Çok basit bir geri dönüşle, detaya girmeden Aybaba'nın 2 hafta üst üste aynı 11'le çıkmadığını, hatta en az 2-3 değişiklikle takımını sahaya sürdüğünü hatırlatalım.
Sanırsınız, ideal kadroyu bulmak adına 5. hazırlık maçını oyunuyor Antalyaspor.
Baros-Diarra değişikliğine evet ama Mehmet Sedef ve Ferdinand'ın yedekte kalması çok mantıklı gelmedi. Demek ki tribünden izleyen bizlerle Samet Aybaba arasında ciddi görüş ayrılıkları var.

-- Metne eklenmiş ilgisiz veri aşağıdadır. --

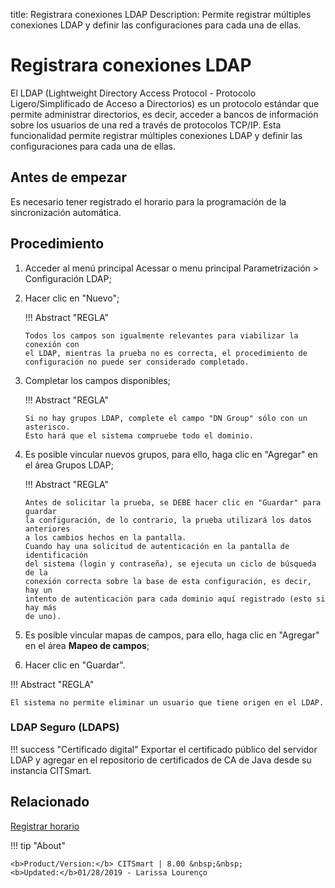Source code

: title:  Registrara conexiones LDAP 
Description: Permite registrar múltiples conexiones LDAP y definir las configuraciones para cada una de ellas.

# Registrara conexiones LDAP
El LDAP (Lightweight Directory Access Protocol - Protocolo Ligero/Simplificado de Acceso a Directorios) es un protocolo estándar que permite administrar directorios, es decir, acceder a bancos de información sobre los usuarios de una red a través de protocolos TCP/IP.
Esta funcionalidad permite registrar múltiples conexiones LDAP y definir las configuraciones para cada una de ellas.

Antes de empezar
----------------

Es necesario tener registrado el horario para la programación de la
sincronización automática.

Procedimiento
-------------

1.  Acceder al menú principal Acessar o menu principal Parametrización \>
    Configuración LDAP;

2.  Hacer clic en "Nuevo";

    !!! Abstract "REGLA"

        Todos los campos son igualmente relevantes para viabilizar la conexión con
        el LDAP, mientras la prueba no es correcta, el procedimiento de
        configuración no puede ser considerado completado.

3.  Completar los campos disponibles;

    !!! Abstract "REGLA"

        Si no hay grupos LDAP, complete el campo "DN Group" sólo con un asterisco.
        Esto hará que el sistema compruebe todo el dominio.

4.  Es posible vincular nuevos grupos, para ello, haga clic en "Agregar" en el
    área Grupos LDAP;

    !!! Abstract "REGLA"

        Antes de solicitar la prueba, se DEBE hacer clic en "Guardar" para guardar
        la configuración, de lo contrario, la prueba utilizará los datos anteriores
        a los cambios hechos en la pantalla.
        Cuando hay una solicitud de autenticación en la pantalla de identificación
        del sistema (login y contraseña), se ejecuta un ciclo de búsqueda de la
        conexión correcta sobre la base de esta configuración, es decir, hay un
        intento de autenticación para cada dominio aquí registrado (esto si hay más
        de uno).


5.  Es posible vincular mapas de campos, para ello, haga clic en "Agregar" en el
    área **Mapeo de campos**;

6.  Hacer clic en "Guardar".

!!! Abstract "REGLA"

    El sistema no permite eliminar un usuario que tiene origen en el LDAP.
    
### LDAP Seguro (LDAPS)

!!! success "Certificado digital"
    Exportar el certificado público del servidor LDAP y agregar en el repositorio de certificados de CA de Java desde su instancia CITSmart.
    

Relacionado
-----------

[Registrar horario](/es-es/citsmart-platform-8/processes/event/configuration/register-time.html)

!!! tip "About"

    <b>Product/Version:</b> CITSmart | 8.00 &nbsp;&nbsp;
    <b>Updated:</b>01/28/2019 - Larissa Lourenço
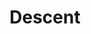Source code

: ---
title: Descent
layout: img
image_path: /img/photo/2019-03-03-volunteer.jpg
thumb_path: /img/photo/2019-03-03-volunteer_tn.jpg
---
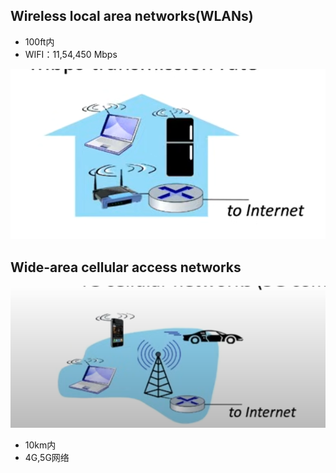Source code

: ## Wireless local area networks(WLANs)
- 100ft内
- WIFI：11,54,450 Mbps

![0](./image/image4.png)

## Wide-area cellular access networks

![1](./image/image5.png)

- 10km内
- 4G,5G网络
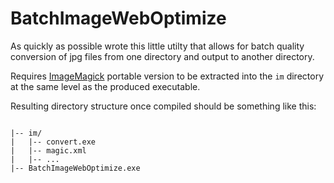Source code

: # BatchImageWebOptimize
As quickly as possible wrote this little utilty that allows for batch quality conversion of jpg files from one directory and output to another directory.

Requires [ImageMagick](https://www.imagemagick.org/script/index.php) portable version to be extracted into the <code>im</code> directory at the same level as the produced executable.

Resulting directory structure once compiled should be something like this:

<pre><code>
|-- im/
|   |-- convert.exe
|   |-- magic.xml
|   |-- ...
|-- BatchImageWebOptimize.exe
</code></pre>
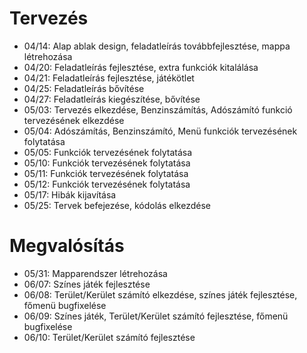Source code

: # Tervezés
- 04/14: Alap ablak design, feladatleírás továbbfejlesztése, mappa létrehozása
- 04/20: Feladatleírás fejlesztése, extra funkciók kitalálása
- 04/21: Feladatleírás fejlesztése, játékötlet
- 04/25: Feladatleírás bővítése
- 04/27: Feladatleírás kiegészítése, bővítése
- 05/03: Tervezés elkezdése, Benzinszámítás, Adószámító funkció tervezésének elkezdése
- 05/04: Adószámítás, Benzinszámító, Menü funkciók tervezésének folytatása
- 05/05: Funkciók tervezésének folytatása
- 05/10: Funkciók tervezésének folytatása
- 05/11: Funkciók tervezésének folytatása
- 05/12: Funkciók tervezésének folytatása
- 05/17: Hibák kijavítása
- 05/25: Tervek befejezése, kódolás elkezdése
# Megvalósítás
- 05/31: Mapparendszer létrehozása
- 06/07: Színes játék fejlesztése
- 06/08: Terület/Kerület számító elkezdése, színes játék fejlesztése, főmenü bugfixelése
- 06/09: Színes játék, Terület/Kerület számító fejlesztése, főmenü bugfixelése
- 06/10: Terület/Kerület számító fejlesztése
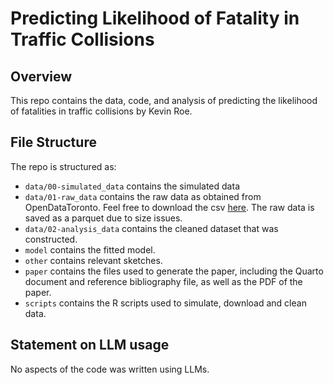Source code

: # Predicting Likelihood of Fatality in Traffic Collisions

## Overview

This repo contains the data, code, and analysis of predicting the likelihood of fatalities in traffic collisions by Kevin Roe. 

## File Structure

The repo is structured as:

-   `data/00-simulated_data` contains the simulated data
-   `data/01-raw_data` contains the raw data as obtained from OpenDataToronto. Feel free to download the csv [here](https://ckan0.cf.opendata.inter.prod-toronto.ca/dataset/ec53f7b2-769b-4914-91fe-a37ee27a90b3/resource/cb890861-ed20-4862-bb75-b1f9ec1e58dd/download/Traffic%20Collisions%20-%204326.csv). The raw data is saved as a parquet due to size issues.
-   `data/02-analysis_data` contains the cleaned dataset that was constructed.
-   `model` contains the fitted model. 
-   `other` contains relevant sketches.
-   `paper` contains the files used to generate the paper, including the Quarto document and reference bibliography file, as well as the PDF of the paper. 
-   `scripts` contains the R scripts used to simulate, download and clean data.


## Statement on LLM usage

No aspects of the code was written using LLMs.
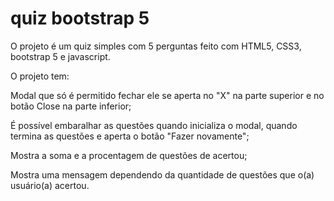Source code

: # quiz bootstrap 5
O projeto é um quiz simples com 5 perguntas feito com HTML5, CSS3, bootstrap 5 e javascript.

O projeto tem:

Modal que só é permitido fechar ele se aperta no "X" na parte superior e no botão Close na parte inferior;

É possível embaralhar as questões quando inicializa o modal, quando termina as questões e aperta o botão "Fazer novamente";

Mostra a soma e a procentagem de questões de acertou;

Mostra uma mensagem dependendo da quantidade de questões que o(a) usuário(a) acertou.
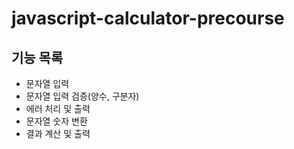 # javascript-calculator-precourse

## 기능 목록
- 문자열 입력
- 문자열 입력 검증(양수, 구분자)
- 에러 처리 및 출력
- 문자열 숫자 변환
- 결과 계산 및 출력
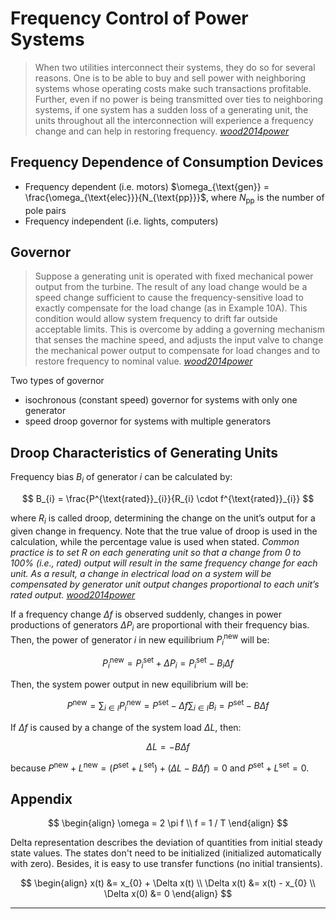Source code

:
# Frequency Control of Power Systems

> When two utilities interconnect their systems, they do so for several reasons. One is to be able to buy and sell power with neighboring systems whose operating costs make such transactions profitable. Further, even if no power is being transmitted over ties to neighboring systems, if one system has a sudden loss of a generating unit, the units throughout all the interconnection will experience a frequency change and can help in restoring frequency. [_wood2014power_]

## Frequency Dependence of Consumption Devices

- Frequency dependent (i.e. motors) $\omega_{\text{gen}} = \frac{\omega_{\text{elec}}}{N_{\text{pp}}}$, where $N_{\text{pp}}$ is the number of pole pairs
- Frequency independent (i.e. lights, computers)


## Governor

> Suppose a generating unit is operated with fixed mechanical power output from the turbine. The result of any load change would be a speed change sufficient to cause the frequency-sensitive load to exactly compensate for the load change (as in Example 10A). This condition would allow system frequency to drift far outside acceptable limits. This is overcome by adding a governing mechanism that senses the machine speed, and adjusts the input valve to change the mechanical power output to compensate for load changes and to restore frequency to nominal value. [_wood2014power_]

Two types of governor

- isochronous (constant speed) governor for systems with only one generator
- speed droop governor for systems with multiple generators

## Droop Characteristics of Generating Units

Frequency bias $B_{i}$ of generator $i$ can be calculated by:

$$
B_{i} = \frac{P^{\text{rated}}_{i}}{R_{i} \cdot f^{\text{rated}}_{i}}
$$

where $R_{i}$ is called droop, determining the change on the unit’s output for a given change in frequency. Note that the true value of droop is used in the calculation, while the percentage value is used when stated. _Common practice is to set R on each generating unit so that a change from 0 to 100% (i.e., rated) output will result in the same frequency change for each unit. As a result, a change in electrical load on a system will be compensated by generator unit output changes proportional to each unit’s rated output. [_wood2014power_]_

If a frequency change $\Delta f$ is observed suddenly, changes in power productions of generators $\Delta P_{i}$ are proportional with their frequency bias. Then, the power of generator $i$ in new equilibrium $P^{\text{new}}_{i}$ will be:

$$ P^{\text{new}}_{i} = P^{\text{set}}_{i} + \Delta P_{i} = P^{\text{set}}_{i} - B_{i} \Delta f $$

Then, the system power output in new equilibrium will be:

$$ P^{\text{new}} = \sum_{i \in I} P^{\text{new}}_{i} = P^{\text{set}} - \Delta f \sum_{i \in I} B_{i} = P^{\text{set}} - B \Delta f $$

If $\Delta f$ is caused by a change of the system load $\Delta L$, then:

$$ \Delta L = - B \Delta f $$

because $P^{\text{new}} + L^{\text{new}} = (P^{\text{set}} + L^{\text{set}}) + (\Delta L - B \Delta f) = 0$ and $P^{\text{set}} + L^{\text{set}} = 0$.

## Appendix

$$
\begin{align}
  \omega = 2 \pi f \\
  f = 1 / T
\end{align}
$$

Delta representation describes the deviation of quantities from initial steady state values. The states don't need to be initialized (initialized automatically with zero). Besides, it is easy to use transfer functions (no initial transients).

$$
\begin{align}
  x(t) &= x_{0} + \Delta x(t) \\
  \Delta x(t) &= x(t) - x_{0} \\
  \Delta x(0) &= 0
\end{align}
$$

---

[_wood2014power_]: https://github.com/edxu96/symposium/tree/master/bib/SDN.bib
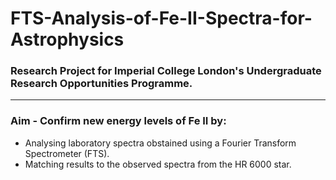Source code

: # FTS-Analysis-of-Fe-II-Spectra-for-Astrophysics
### Research Project for Imperial College London's Undergraduate Research Opportunities Programme. 
--------------------------------------------------------------------------------------------------
### Aim - Confirm new energy levels of Fe II by:
- Analysing laboratory spectra obstained using a Fourier Transform Spectrometer (FTS).
- Matching results to the observed spectra from the HR 6000 star.

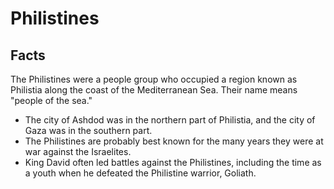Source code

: # Philistines

## Facts

The Philistines were a people group who occupied a region known as Philistia​ along the coast of the Mediterranean Sea. Their name means "people of the sea."

* The city of Ashdod was in the northern part of Philistia, and the city of Gaza was in the southern part.
* The Philistines are probably best known for the many years they were at war against the Israelites.
* King David often led battles against the Philistines, including the time as a youth when he defeated the Philistine warrior, Goliath.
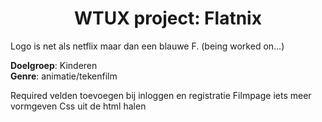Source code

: <h1 align="center">
    WTUX project: Flatnix
</h1>

Logo is net als netflix maar dan een blauwe F. (being worked on...)

**Doelgroep**: Kinderen<br/>
**Genre**: animatie/tekenfilm


Required velden toevoegen bij inloggen en registratie
Filmpage iets meer vormgeven
Css uit de html halen
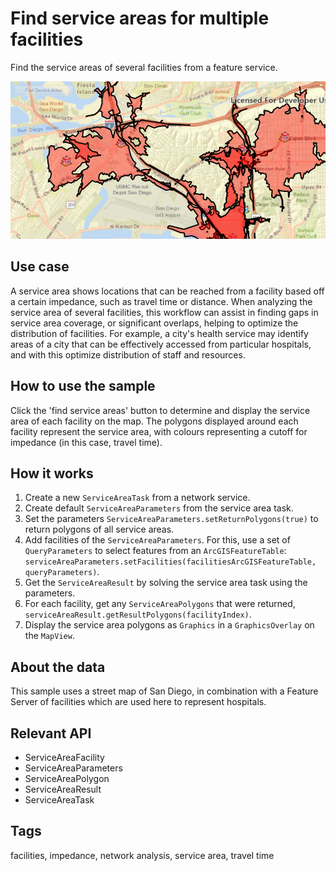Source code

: # Find service areas for multiple facilities

Find the service areas of several facilities from a feature service.

![](FindServiceAreasForMultipleFacilities.png)

## Use case

A service area shows locations that can be reached from a facility based off a certain impedance, such as travel time or distance. When analyzing the service area of several facilities, this workflow can assist in finding gaps in service area coverage, or significant overlaps, helping to optimize the distribution of facilities. For example, a city's health service may identify areas of a city that can be effectively accessed from particular hospitals, and with this optimize distribution of staff and resources.

## How to use the sample

Click the 'find service areas' button to determine and display the service area of each facility on the map. The polygons displayed around each facility represent the service area, with colours representing a cutoff for impedance (in this case, travel time).

## How it works

1. Create a new `ServiceAreaTask` from a network service.
1. Create default `ServiceAreaParameters` from the service area task.
1. Set the parameters `ServiceAreaParameters.setReturnPolygons(true)` to return polygons of all service areas.
1. Add facilities of the `ServiceAreaParameters`. For this, use a set of `QueryParameters` to select features from an `ArcGISFeatureTable`: `serviceAreaParameters.setFacilities(facilitiesArcGISFeatureTable, queryParameters)`.
1. Get the `ServiceAreaResult` by solving the service area task using the parameters.
1. For each facility, get any `ServiceAreaPolygons` that were returned, `serviceAreaResult.getResultPolygons(facilityIndex)`.
1. Display the service area polygons as `Graphics` in a `GraphicsOverlay` on the `MapView`.

## About the data

This sample uses a street map of San Diego, in combination with a Feature Server of facilities which are used here to represent hospitals.

## Relevant API

* ServiceAreaFacility
* ServiceAreaParameters
* ServiceAreaPolygon
* ServiceAreaResult
* ServiceAreaTask

## Tags

facilities, impedance, network analysis, service area, travel time
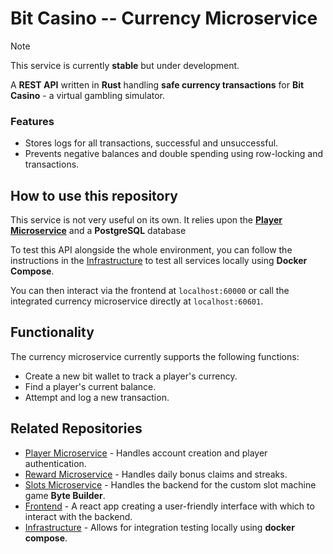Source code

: # Bit Casino -- Currency Microservice

> [!NOTE]
> This service is currently **stable** but under development.

A **REST API** written in **Rust** handling **safe currency transactions** for **Bit Casino** - a virtual gambling simulator.

### Features

- Stores logs for all transactions, successful and unsuccessful.
- Prevents negative balances and double spending using row-locking and transactions.

## How to use this repository

This service is not very useful on its own. It relies upon the [**Player Microservice**](https://github.com/b1gd3vd0g/bit-casino-player-ms) and a **PostgreSQL** database

To test this API alongside the whole environment, you can follow the instructions in the [Infrastructure](https://github.com/b1gd3vd0g/bit-casino-infra) to test all services locally using **Docker Compose**.

You can then interact via the frontend at `localhost:60000` or call the integrated currency microservice directly at `localhost:60601`.

## Functionality

The currency microservice currently supports the following functions:

- Create a new bit wallet to track a player's currency.
- Find a player's current balance.
- Attempt and log a new transaction.

## Related Repositories

- [Player Microservice](https://github.com/b1gd3vd0g/bit-casino-player-ms) - Handles account creation and player authentication.
- [Reward Microservice](https://github.com/b1gd3vd0g/bit-casino-reward-ms) - Handles daily bonus claims and streaks.
- [Slots Microservice](https://github.com/b1gd3vd0g/bit-casino-slots-ms) - Handles the backend for the custom slot machine game **Byte Builder**.
- [Frontend](https://github.com/b1gd3vd0g/bit-casino-frontend) - A react app creating a user-friendly interface with which to interact with the backend.
- [Infrastructure](https://github.com/b1gd3vd0g/bit-casino-infra) - Allows for integration testing locally using **docker compose**.
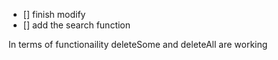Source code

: - [] finish modify
- [] add the search function

In terms of functionaility deleteSome and deleteAll are working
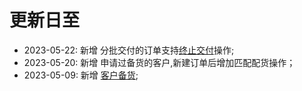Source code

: # 更新日至

- 2023-05-22: 新增 分批交付的订单支持[终止交付][order-end]操作;
- 2023-05-20: 新增 申请过备货的客户,新建订单后增加匹配配货操作；
- 2023-05-09: 新增 [客户备货][customer-hoard];

[customer-hoard]: customer/hoard.md
[order-end]: order/end.md

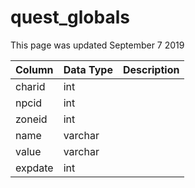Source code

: # quest\_globals

This page was updated September 7 2019

| Column | Data Type | Description |
| :--- | :--- | :--- |
| charid | int |  |
| npcid | int |  |
| zoneid | int |  |
| name | varchar |  |
| value | varchar |  |
| expdate | int |  |

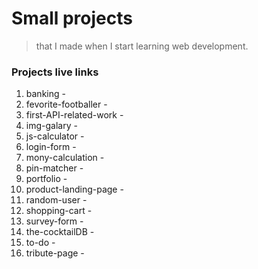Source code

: # Small projects

>that I made when I start learning web development.

### __Projects live links__

1. banking - 
2. fevorite-footballer - 
3. first-API-related-work - 
4. img-galary - 
5. js-calculator - 
6. login-form - 
7. mony-calculation - 
8. pin-matcher - 
9. portfolio - 
10. product-landing-page - 
11. random-user - 
12. shopping-cart - 
13. survey-form - 
14. the-cocktailDB - 
15. to-do - 
16. tribute-page -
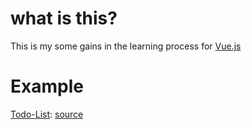 # what is this?
This is my some gains in the learning process for [Vue.js](https://github.com/vuejs/vue)

# Example
[Todo-List](https://qemcs.com/seed/example/todo/): [source](https://github.com/zhylmzr/seed/blob/master/example/todo/index.js)
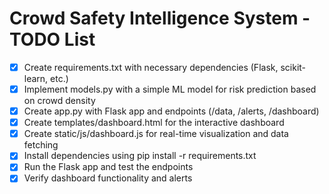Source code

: # Crowd Safety Intelligence System - TODO List

- [x] Create requirements.txt with necessary dependencies (Flask, scikit-learn, etc.)
- [x] Implement models.py with a simple ML model for risk prediction based on crowd density
- [x] Create app.py with Flask app and endpoints (/data, /alerts, /dashboard)
- [x] Create templates/dashboard.html for the interactive dashboard
- [x] Create static/js/dashboard.js for real-time visualization and data fetching
- [x] Install dependencies using pip install -r requirements.txt
- [x] Run the Flask app and test the endpoints
- [x] Verify dashboard functionality and alerts
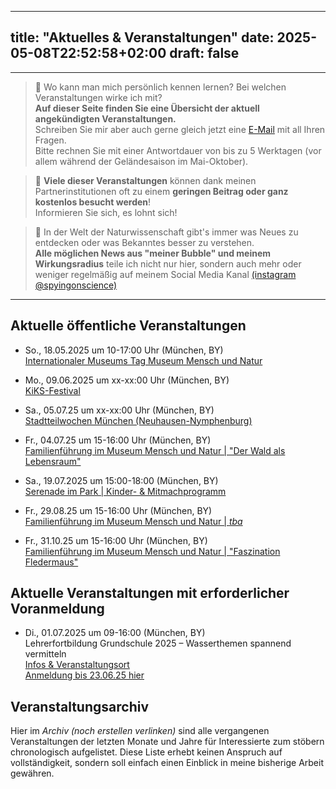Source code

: 
--- 
title: "Aktuelles & Veranstaltungen"
date: 2025-05-08T22:52:58+02:00
draft: false
---
___
> 🤝 Wo kann man mich persönlich kennen lernen? Bei welchen Veranstaltungen wirke ich mit?  
**Auf dieser Seite finden Sie eine Übersicht der aktuell angekündigten Veranstaltungen.**  
Schreiben Sie mir aber auch gerne gleich jetzt eine [E-Mail](mailto:spyingonscience@posteo.com?subject=Kontaktaufnahme%20über%20die%20Webseite%20spyingonscience.com) mit all Ihren Fragen.   
Bitte rechnen Sie mit einer Antwortdauer von bis zu 5 Werktagen (vor allem während der Geländesaison im Mai-Oktober). 

>💸 **Viele dieser Veranstaltungen** können dank meinen Partnerinstitutionen oft zu einem **geringen Beitrag oder ganz kostenlos besucht werden**!   
Informieren Sie sich, es lohnt sich! 

>🚨 In der Welt der Naturwissenschaft gibt's immer was Neues zu entdecken oder was Bekanntes besser zu verstehen.   
**Alle möglichen News aus "meiner Bubble" und meinem Wirkungsradius** teile ich nicht nur hier, sondern auch mehr oder weniger regelmäßig auf meinem Social Media Kanal [(instagram @spyingonscience)](https://www.instagram.com/spyingonscience/)
___

## Aktuelle öffentliche Veranstaltungen 

* So., 18.05.2025 um 10-17:00 Uhr (München, BY)  
[Internationaler Museums Tag Museum Mensch und Natur](https://mmn-muenchen.snsb.de/internationaler-museumstag/)

* Mo., 09.06.2025 um xx-xx:00 Uhr (München, BY)  
[KiKS-Festival](https://kiks-muenchen.de/programm/kiks-festival)

* Sa., 05.07.25 um xx-xx:00 Uhr (München, BY)  
[Stadtteilwochen München (Neuhausen-Nymphenburg)](https://stadtteilwochen-muenchen.de/)

* Fr., 04.07.25 um 15-16:00 Uhr (München, BY)  
[Familienführung im Museum Mensch und Natur | "Der Wald als Lebensraum"](https://mmn-muenchen.snsb.de/familienfuehrungen/)

* Sa., 19.07.2025 um 15:00-18:00  (München, BY)  
[Serenade im Park | Kinder- & Mitmachprogramm](https://stadt.muenchen.de/infos/serenade-im-park.html)

* Fr., 29.08.25 um 15-16:00 Uhr (München, BY)  
[Familienführung im Museum Mensch und Natur | _tba_](https://mmn-muenchen.snsb.de/familienfuehrungen/)

* Fr., 31.10.25 um 15-16:00 Uhr (München, BY)  
[Familienführung im Museum Mensch und Natur | "Faszination Fledermaus"](https://mmn-muenchen.snsb.de/familienfuehrungen/)



## Aktuelle Veranstaltungen mit erforderlicher Voranmeldung

* Di., 01.07.2025 um 09-16:00  (München, BY)  
Lehrerfortbildung Grundschule 2025 – Wasserthemen spannend vermitteln  
[Infos & Veranstaltungsort](https://mmn-muenchen.snsb.de/lehrerfortbildung-grundschule-2025-wasserthemen-spannend-vermitteln/)  
[Anmeldung bis 23.06.25 hier](https://fibs.alp.dillingen.de/lehrgangssuche?container_id=409789)


## Veranstaltungsarchiv 

Hier im _Archiv (noch erstellen verlinken)_ sind alle vergangenen Veranstaltungen der letzten Monate und Jahre für Interessierte zum stöbern chronologisch aufgelistet. Diese Liste erhebt keinen Anspruch auf vollständigkeit, sondern soll einfach einen Einblick in meine bisherige Arbeit gewähren.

Maç da dengesiz bir oyunla başladı Antalyaspor adına. Gidişiyle bizi üzen Necati, Jorquera'ya verdiği müthiş ara pasla bir kez daha üzdü.
İlk yarıda kalan dakikalar orta alan mücadelesi şeklinde ve pozisyon açısından kısır bir futolla geçti.
Ev sahibi takımın özellikle orta alandaki sert oyunu ve her ikili mücadeleyi kazanması ibreyi Eskişehirspor'a çevirdi.
Insa bu sert futbola zayıf kaldı. Devrenin son düdüğü çaldığında bir kez bile gole yaklaşamamıştı Antalyaspor.
Soyunma odasına 1-0 geride olmanın yanı sıra Vederson kırmızı kart görmediği ve ikinci yarıya da 11 kişi ile başladığımız için biraz şanslıydık da diyebiliriz.
Lamine Diarra, 58. dakikada müthiş bir gole imza attı. Önüne atılan uzun topta iki Eskişehirli oyuncuyu peşine takan Senegalli, 'Neden Diarra oynamaz' diyenleri haklı çıkardı, Eskişehir'i panikletirken, Baros'un umutlarını azalttı.
Diarra'nın Eskişehir'in plakası 26'yı taşıyor olması da güzel bir tesadüf oldu.
İkinci yarıda daha doğru oynadı Antalyaspor. Samet Aybaba'nın yaptığı tercihsel ve taktiksel dokunuşlar takımı hareketlendirdi. Hürriyet'in kırmızı kart görmesiyle umutlanmadık da değil.
Ta ki Aytaç'ın golüne kadar.
Düşer dediğimiz takımların galibiyetler aldığı ligde biz hala 3 puana hasretiz.
Bu böyle gitmez. Hem puan hem de özgüven için bir an önce maç kazanmalıyız.
Ne diyelim; Önümüzdeki maçlara bakacağız.